About 2,300 base stations were affected by power outages or transmission problems, China Mobile's Sichuan office told the state-run Xinhua News Agency, adding that repairs were under way. China is the nation's and world's largest mobile service provider.
Service was affected in both southwestern Sichuan province, and in northwestern Shaanxi province, Xinhua reported, although those two areas do not abut. China Mobile also said that call volume had increased by 10 times what is normal but connections were down by half as a result of the earthquake.
China's online video sites were quick to receive footage shot during the earthquake by users, footage that did not appear on CCTV's nightly newscast, which is carried by most major channels. One clip, labeled "Chengdu Earthquake," showed students in a classroom or dormitory room hiding under their desks, as debris falls from the ceiling. "Don't move, don't move, it's ok," the photographer says to a student who emerges from cover too quickly. Footage from Chengdu would also seem to confirm the availability of Internet service there.
The semiconductor industry and China's growing software outsourcing industry take advantage of Chengdu's status as China's fifth-largest city and southwest China's largest academic center.
Although the Chengdu region is not considered a major manufacturing center for semiconductors, Intel began semiconductor manufacturing there in 2005, and employs 600 at a testing and assembly facility in Chengdu.
"We are now determining if this has implications for Intel's operation in Chengdu. Our first priority is the safety of our people," said Danny Cheung, an Intel spokesman based in Singapore, in an e-mail.

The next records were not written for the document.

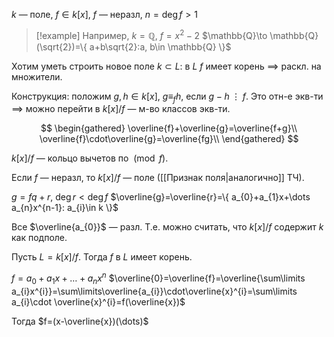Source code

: $k$ — поле, $f \in k[x]$, $f$ — неразл, $n=\deg f>1$

> [!example] Например, $k=\mathbb{Q},\ f=x^{2}-2$
$\mathbb{Q}\to \mathbb{Q}(\sqrt{2})=\{ a+b\sqrt{2}:a, b\in \mathbb{Q} \}$

Хотим уметь строить новое поле $k\subset L:$ в $L\ f$ имеет корень $\implies$ раскл. на множители.

Конструкция: положим $g, h \in k[x],\ g\equiv_{f} h$, если $g-h \;\vdots\; f$. Это отн-е экв-ти $\implies$ можно перейти в $k[x] /f$ — м-во классов экв-ти. 

$$
\begin{gathered}
\overline{f}+\overline{g}=\overline{f+g}\\
\overline{f}\cdot\overline{g}=\overline{fg}\\
\end{gathered}
$$

$k[x] / f$ — кольцо вычетов по $\pmod{f}$.

Если $f$ — неразл, то $k[x] /f$ — поле ([[Признак поля|аналогично]] ТЧ).

$g = fq+r,\ \deg r < \deg f$
$\overline{g}=\overline{r}=\{ a_{0}+a_{1}x+\dots a_{n}x^{n-1}: a_{i}\in k \}$

Все $\overline{a_{0}}$ — разл.
Т.е. можно считать, что $k[x] / f$ содержит $k$ как подполе.

Пусть $L = k[x]/f$. Тогда $f$ в $L$ имеет корень.

$f=a_{0}+a_{1}x+\dots+a_{n}x^{n}$
$\overline{0}=\overline{f}=\overline{\sum\limits a_{i}x^{i}}=\sum\limits\overline{a_{i}}\cdot\overline{x}^{i}=\sum\limits a_{i}\cdot \overline{x}^{i}=f(\overline{x})$

Тогда $f=(x-\overline{x})(\dots)$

Semiconductor Manufacturing International (SMIC) also operates a testing and assembly facility there, according to its Web site. Sources said that SMIC evacuated a fabrication plant and halted production as a result of the quake.
The earthquake occurred at 2:28 p.m. Beijing local time. The State Seismological Bureau (SSB) originally reported the quake registered at 7.6 on the Richter Scale, but later upgraded it to 7.8. The epicenter was approximately 55 kilometers (33 miles) northwest of Chengdu in Wenchuan County. Shaking lasted for approximately one minute, dislodging lights from ceiling fixtures and knocking over water coolers, a reporter told CCTV.
CCTV did not report aftershocks, but the US Geological Service's Web site reported at least 10 by 8:45 p.m. Beijing local time. The quake was felt as far away as coastal Zhejiang province and Beijing. Beijing experienced a separate 3.9 earthquake at 2:35 p.m., the SSB confirmed.
CCTV's first pictures of the event, broadcast at 4:23 p.m. Beijing time, showed people talking on mobile handsets, although it is not known which networks they were using at the time. They showed traffic moving in the street, and a woman with her head bleeding getting into a car. Footage broadcast during the nightly newscast showed visible cracks in some residential buildings, but no collapsed structures or pictures of people injured or killed by the earthquake.
The strength of Monday's 7.8 earthquake equals China's most famous temblor in modern history, a July 1976 event in Tangshan, east of Beijing. Estimated deaths for the Tangshan earthquake range from over 200,000 to more than 700,000.
By the end of the day Monday, 8,533 people were confirmed dead as a result of the earthquake, and as many as 900 children may be buried at a high school in an unspecified location, according to the state-run Xinhua News Agency.